── Available data
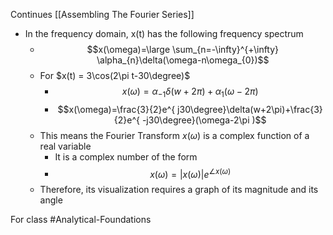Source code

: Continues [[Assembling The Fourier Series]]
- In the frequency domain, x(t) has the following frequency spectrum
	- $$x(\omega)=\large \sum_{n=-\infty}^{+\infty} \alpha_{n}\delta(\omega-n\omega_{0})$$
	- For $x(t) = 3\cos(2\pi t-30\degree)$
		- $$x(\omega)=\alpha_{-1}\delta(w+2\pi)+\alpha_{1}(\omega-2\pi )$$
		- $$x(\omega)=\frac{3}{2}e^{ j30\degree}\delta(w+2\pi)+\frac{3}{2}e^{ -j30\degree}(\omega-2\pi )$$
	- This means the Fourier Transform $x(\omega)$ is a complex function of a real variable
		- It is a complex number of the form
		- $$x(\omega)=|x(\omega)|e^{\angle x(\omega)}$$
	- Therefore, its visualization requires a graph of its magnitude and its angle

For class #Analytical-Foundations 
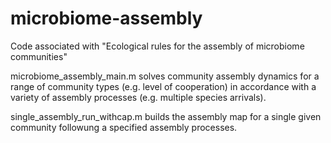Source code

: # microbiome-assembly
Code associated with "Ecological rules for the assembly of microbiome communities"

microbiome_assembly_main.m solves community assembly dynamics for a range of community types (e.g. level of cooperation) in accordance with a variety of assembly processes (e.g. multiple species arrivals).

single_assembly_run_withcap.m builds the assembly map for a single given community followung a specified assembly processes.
────
── Available data
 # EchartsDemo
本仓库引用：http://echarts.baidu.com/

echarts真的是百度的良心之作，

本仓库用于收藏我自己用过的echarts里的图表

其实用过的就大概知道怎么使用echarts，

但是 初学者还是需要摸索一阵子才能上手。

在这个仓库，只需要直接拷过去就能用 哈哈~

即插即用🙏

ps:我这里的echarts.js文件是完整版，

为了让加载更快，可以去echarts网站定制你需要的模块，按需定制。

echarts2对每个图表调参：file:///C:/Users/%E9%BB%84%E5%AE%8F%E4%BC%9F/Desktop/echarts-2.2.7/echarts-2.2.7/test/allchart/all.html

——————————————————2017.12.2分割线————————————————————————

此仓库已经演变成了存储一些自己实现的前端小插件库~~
────
── Available data
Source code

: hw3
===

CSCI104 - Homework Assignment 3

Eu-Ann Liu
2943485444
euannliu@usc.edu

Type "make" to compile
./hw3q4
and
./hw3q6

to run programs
────
§ Try it:
Once the line with "为了让加载更快，可以去echarts网站定制你需要的模块，按需定制。" is found in the records above, print exactly that line and every line after it through the line with "此仓库已经演变成了存储一些自己实现的前端小插件库~~".

§ Solution to this exercise:
为了让加载更快，可以去echarts网站定制你需要的模块，按需定制。

echarts2对每个图表调参：file:///C:/Users/%E9%BB%84%E5%AE%8F%E4%BC%9F/Desktop/echarts-2.2.7/echarts-2.2.7/test/allchart/all.html

——————————————————2017.12.2分割线————————————————————————

此仓库已经演变成了存储一些自己实现的前端小插件库~~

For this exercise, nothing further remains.